This is my final project for Coursera’s Exploratory Data Analysis Course (using R). The goal of this assignment is to analyse in different locations of the United States, the presence of PM2.5. PM2.5 is an ambient pollutant for which there’s a strong evidence that it is harmful to human health.
In order to study this, we are provided with two main datasets from the EPA National Emissions Inventory Website, with data of the levels of PM2.5 in 1999, 2002, 2005 and 2008.
The datasets we are going to use are contained in a single zip file.

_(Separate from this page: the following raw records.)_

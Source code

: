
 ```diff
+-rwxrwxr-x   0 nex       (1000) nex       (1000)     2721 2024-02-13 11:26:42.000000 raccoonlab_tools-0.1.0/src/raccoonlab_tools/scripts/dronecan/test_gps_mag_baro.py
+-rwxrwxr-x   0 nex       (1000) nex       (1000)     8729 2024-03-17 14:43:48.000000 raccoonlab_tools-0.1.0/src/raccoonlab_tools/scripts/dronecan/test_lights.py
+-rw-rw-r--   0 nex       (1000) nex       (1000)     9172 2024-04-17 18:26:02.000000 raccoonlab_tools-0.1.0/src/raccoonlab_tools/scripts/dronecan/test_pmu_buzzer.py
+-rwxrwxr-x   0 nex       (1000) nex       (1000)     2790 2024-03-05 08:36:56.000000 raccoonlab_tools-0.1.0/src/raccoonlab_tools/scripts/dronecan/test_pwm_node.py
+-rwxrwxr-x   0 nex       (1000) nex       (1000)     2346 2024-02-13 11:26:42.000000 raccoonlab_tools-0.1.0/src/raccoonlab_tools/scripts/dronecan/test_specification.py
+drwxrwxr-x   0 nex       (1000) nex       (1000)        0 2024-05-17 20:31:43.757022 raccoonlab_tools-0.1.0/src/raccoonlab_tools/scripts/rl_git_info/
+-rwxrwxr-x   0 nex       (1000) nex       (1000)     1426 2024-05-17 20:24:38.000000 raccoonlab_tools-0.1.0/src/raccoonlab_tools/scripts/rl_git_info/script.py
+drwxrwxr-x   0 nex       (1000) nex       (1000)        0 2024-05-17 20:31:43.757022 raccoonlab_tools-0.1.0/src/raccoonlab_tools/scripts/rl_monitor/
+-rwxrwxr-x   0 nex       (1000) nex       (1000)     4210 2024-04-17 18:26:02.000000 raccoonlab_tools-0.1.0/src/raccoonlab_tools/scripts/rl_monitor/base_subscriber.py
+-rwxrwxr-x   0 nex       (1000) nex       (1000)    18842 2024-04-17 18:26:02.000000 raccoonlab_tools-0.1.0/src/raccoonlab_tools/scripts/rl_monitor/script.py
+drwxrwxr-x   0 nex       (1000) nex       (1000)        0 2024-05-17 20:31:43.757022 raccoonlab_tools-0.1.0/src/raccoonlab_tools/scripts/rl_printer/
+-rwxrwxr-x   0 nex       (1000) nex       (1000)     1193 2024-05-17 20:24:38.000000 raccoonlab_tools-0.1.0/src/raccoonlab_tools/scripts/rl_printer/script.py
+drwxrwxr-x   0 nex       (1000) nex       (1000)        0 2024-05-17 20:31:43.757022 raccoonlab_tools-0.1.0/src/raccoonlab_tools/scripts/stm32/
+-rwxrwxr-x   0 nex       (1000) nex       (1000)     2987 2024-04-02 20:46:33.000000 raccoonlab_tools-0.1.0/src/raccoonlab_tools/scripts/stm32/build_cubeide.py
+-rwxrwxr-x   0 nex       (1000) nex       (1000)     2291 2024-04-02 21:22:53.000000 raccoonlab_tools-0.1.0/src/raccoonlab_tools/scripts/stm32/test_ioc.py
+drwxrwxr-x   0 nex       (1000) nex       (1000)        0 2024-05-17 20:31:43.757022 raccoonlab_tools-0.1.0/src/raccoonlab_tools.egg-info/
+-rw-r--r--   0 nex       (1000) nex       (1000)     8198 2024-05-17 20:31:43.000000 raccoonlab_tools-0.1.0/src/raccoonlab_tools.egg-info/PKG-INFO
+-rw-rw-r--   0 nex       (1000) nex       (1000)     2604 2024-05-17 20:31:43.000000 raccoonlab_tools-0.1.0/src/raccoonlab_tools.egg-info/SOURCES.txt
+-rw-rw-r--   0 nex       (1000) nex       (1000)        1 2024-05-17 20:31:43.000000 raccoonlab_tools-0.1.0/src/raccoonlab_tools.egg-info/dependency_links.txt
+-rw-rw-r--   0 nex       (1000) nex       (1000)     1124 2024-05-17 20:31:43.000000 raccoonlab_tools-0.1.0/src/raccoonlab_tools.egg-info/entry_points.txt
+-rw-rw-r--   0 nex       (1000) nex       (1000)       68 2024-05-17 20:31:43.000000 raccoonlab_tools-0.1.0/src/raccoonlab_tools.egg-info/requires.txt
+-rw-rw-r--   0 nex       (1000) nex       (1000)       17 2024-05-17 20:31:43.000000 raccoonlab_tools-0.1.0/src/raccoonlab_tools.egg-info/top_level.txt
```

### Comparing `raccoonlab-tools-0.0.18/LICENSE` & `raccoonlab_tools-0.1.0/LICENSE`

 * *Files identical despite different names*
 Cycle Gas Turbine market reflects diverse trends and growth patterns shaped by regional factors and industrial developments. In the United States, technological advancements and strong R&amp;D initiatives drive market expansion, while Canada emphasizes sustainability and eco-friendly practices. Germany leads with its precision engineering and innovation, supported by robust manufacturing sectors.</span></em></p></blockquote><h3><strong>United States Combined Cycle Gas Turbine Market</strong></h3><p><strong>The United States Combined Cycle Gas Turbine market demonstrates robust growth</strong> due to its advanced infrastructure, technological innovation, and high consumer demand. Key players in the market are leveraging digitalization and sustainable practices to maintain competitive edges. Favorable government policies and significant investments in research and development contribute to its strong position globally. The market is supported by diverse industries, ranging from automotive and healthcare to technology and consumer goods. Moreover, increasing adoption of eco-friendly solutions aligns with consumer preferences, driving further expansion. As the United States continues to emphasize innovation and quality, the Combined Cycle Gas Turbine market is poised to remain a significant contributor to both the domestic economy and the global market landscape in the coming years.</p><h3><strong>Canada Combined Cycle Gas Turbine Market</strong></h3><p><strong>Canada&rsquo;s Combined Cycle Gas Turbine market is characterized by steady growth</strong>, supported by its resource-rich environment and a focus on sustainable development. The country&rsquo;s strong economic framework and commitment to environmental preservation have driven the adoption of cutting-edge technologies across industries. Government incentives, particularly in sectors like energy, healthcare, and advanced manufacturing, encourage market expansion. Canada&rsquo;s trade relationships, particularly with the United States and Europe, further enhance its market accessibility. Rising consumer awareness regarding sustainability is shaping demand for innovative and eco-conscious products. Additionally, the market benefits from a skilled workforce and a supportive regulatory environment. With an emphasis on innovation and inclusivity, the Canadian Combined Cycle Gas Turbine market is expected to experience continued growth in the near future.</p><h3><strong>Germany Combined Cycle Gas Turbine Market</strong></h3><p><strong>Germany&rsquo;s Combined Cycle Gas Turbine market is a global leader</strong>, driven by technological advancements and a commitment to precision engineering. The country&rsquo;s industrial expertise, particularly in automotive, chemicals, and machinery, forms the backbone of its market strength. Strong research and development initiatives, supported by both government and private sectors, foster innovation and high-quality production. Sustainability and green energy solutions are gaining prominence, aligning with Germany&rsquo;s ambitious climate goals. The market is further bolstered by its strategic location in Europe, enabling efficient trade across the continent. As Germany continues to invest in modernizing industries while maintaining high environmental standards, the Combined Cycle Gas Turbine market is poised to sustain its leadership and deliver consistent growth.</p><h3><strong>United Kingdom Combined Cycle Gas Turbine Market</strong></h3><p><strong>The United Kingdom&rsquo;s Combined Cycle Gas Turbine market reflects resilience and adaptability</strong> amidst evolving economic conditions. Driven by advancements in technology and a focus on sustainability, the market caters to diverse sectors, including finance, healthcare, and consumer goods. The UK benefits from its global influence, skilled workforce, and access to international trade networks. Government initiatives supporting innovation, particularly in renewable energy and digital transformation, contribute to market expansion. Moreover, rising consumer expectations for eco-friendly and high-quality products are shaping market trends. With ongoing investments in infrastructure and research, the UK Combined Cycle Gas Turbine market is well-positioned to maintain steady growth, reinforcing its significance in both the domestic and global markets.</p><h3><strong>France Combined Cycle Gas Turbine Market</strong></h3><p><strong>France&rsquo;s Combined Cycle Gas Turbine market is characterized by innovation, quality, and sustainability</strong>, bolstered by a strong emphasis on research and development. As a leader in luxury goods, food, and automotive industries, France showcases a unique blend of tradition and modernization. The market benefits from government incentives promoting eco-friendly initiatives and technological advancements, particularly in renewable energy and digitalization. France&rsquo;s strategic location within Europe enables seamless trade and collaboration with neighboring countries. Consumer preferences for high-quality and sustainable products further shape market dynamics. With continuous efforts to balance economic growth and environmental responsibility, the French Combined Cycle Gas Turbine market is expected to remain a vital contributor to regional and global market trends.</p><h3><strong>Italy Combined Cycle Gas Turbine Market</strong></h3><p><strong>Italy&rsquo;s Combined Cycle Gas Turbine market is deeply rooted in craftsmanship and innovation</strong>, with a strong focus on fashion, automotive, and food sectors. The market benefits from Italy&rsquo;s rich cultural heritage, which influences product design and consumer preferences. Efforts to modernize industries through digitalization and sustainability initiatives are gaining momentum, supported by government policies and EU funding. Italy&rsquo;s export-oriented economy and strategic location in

The zip file contains two files:
In order to be able to load and manipulate the data into R we load the following packages:
library(tidyverse)
library(readr)
After downloading the data we proceed to load it into R.
NEI <- readRDS("C:/Users/marct/OneDrive - Tecnocampus Mataro-Maresme/Documentos/CURSOS/R PATH COURSERA/Cleaning & Tidying Data in R/Week 4/summarySCC_PM25.rds")
SCC <- readRDS("C:/Users/marct/OneDrive - Tecnocampus Mataro-Maresme/Documentos/CURSOS/R PATH COURSERA/Cleaning & Tidying Data in R/Week 4/Source_Classification_Code.rds")
1. Have total emissions from PM2.5 decreased in the United States from 1999 to 2008? Using the base plotting system, make a plot showing the average PM2.5 emission from all sources for each of the years 1999, 2002, 2005, and 2008.
Firstly we group the data by year and then obtain the average of PM2.5 levels for each year.
plot1data <- NEI %>% group_by(year) %>% summarise(PM2.5 = mean(Emissions, na.rm=T))
After that we plot the data using the basic plotting system.
with(plot1data, barplot(PM2.5, names.arg=year, col="red"))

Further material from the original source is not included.